NSF Stories

Physics of laser frequency combs sheds light on nature’s problem-solving skills

Insight into laser frequency combs improves understanding of natural phenomena and promises advances in technology

Nature has a way of finding optimal solutions to complex problems. For example, despite billions of ways for a single protein to fold, proteins always fold in a way that minimizes potential energy. Slime mold, a brainless organism, always finds the most efficient route to food, even when presented with an obstacle. A jump rope, when held on both ends, always winds up in the same shape, a curve known as catenary.

That kind of optimization is explained by what’s known as a variational principle: any other variation of the shape found by the protein, mold or jump rope would require more energy.

Now NSF-funded researchers at Harvard University have found that some lasers use the same principle. The research is described in Physical Review Letters.

Frequency combs are widely-used, high-precision tools for measuring and detecting different frequencies -- colors -- of light. Unlike conventional lasers, which emit a single frequency, these lasers emit multiple frequencies in lockstep, evenly spaced to resemble the teeth of a comb.

When a laser produces a frequency comb, it emits light waves that repeat themselves periodically. Depending on the parameters of the comb, these waves can have a constant intensity while varying in color, or they can look like short pulses of light that build and drop in intensity.

Researchers know how combs produce pulses, but how so-called frequency-modulated lasers maintain a constant intensity in the face of changing frequencies has been a long-lasting puzzle.
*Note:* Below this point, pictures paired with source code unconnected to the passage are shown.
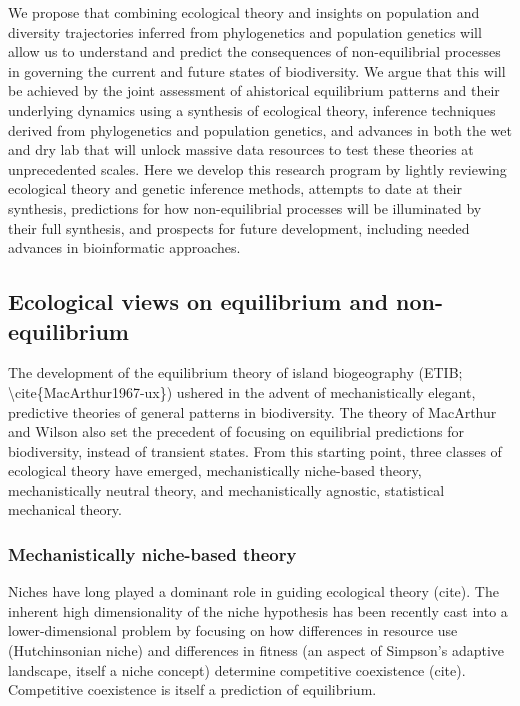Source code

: \documentclass[]{article}
\begin{document}
We propose that combining ecological theory and insights on population
and diversity trajectories inferred from phylogenetics and population
genetics will allow us to understand and predict the consequences of
non-equilibrial processes in governing the current and future states of
biodiversity. We argue that this will be achieved by the joint
assessment of ahistorical equilibrium patterns and their underlying
dynamics using a synthesis of ecological theory, inference techniques
derived from phylogenetics and population genetics, and advances in both
the wet and dry lab that will unlock massive data resources to test
these theories at unprecedented scales. Here we develop this research
program by lightly reviewing ecological theory and genetic inference
methods, attempts to date at their synthesis, predictions for how
non-equilibrial processes will be illuminated by their full synthesis,
and prospects for future development, including needed advances in
bioinformatic approaches.

\subsection{Ecological views on equilibrium and
non-equilibrium}\label{ecological-views-on-equilibrium-and-non-equilibrium}

The development of the equilibrium theory of island biogeography (ETIB;
\textbackslash{}cite\{MacArthur1967-ux\}) ushered in the advent of
mechanistically elegant, predictive theories of general patterns in
biodiversity. The theory of MacArthur and Wilson also set the precedent
of focusing on equilibrial predictions for biodiversity, instead of
transient states. From this starting point, three classes of ecological
theory have emerged, mechanistically niche-based theory, mechanistically
neutral theory, and mechanistically agnostic, statistical mechanical
theory.

\subsubsection{Mechanistically niche-based
theory}\label{mechanistically-niche-based-theory}

Niches have long played a dominant role in guiding ecological theory
(cite). The inherent high dimensionality of the niche hypothesis has
been recently cast into a lower-dimensional problem by focusing on how
differences in resource use (Hutchinsonian niche) and differences in
fitness (an aspect of Simpson's adaptive landscape, itself a niche
concept) determine competitive coexistence (cite). Competitive
coexistence is itself a prediction of equilibrium.
\end{document}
The researchers, led by Federico Capasso, reconstructed the waveform emitted by light sources known as quantum cascade lasers, widely used in spectroscopy and sensing. They found that the lasers choose to emit light waves that not only suppresses intensity fluctuations -- leading to a constant intensity in time -- but also maximizes power output.

The research is funded by NSF’s Directorate for Engineering.

"Fundamental insights into laser technologies, like this frequency-modulated laser, promise ultra-broadband, high power, and precise light sources for us to understand our world and -- in the future -- advanced molecular spectroscopy, new technologies for atomic clocks, GPS, astronomy, and many other applications," said Ruyan Guo, NSF program director for Electronics, Photonics and Magnetic Devices.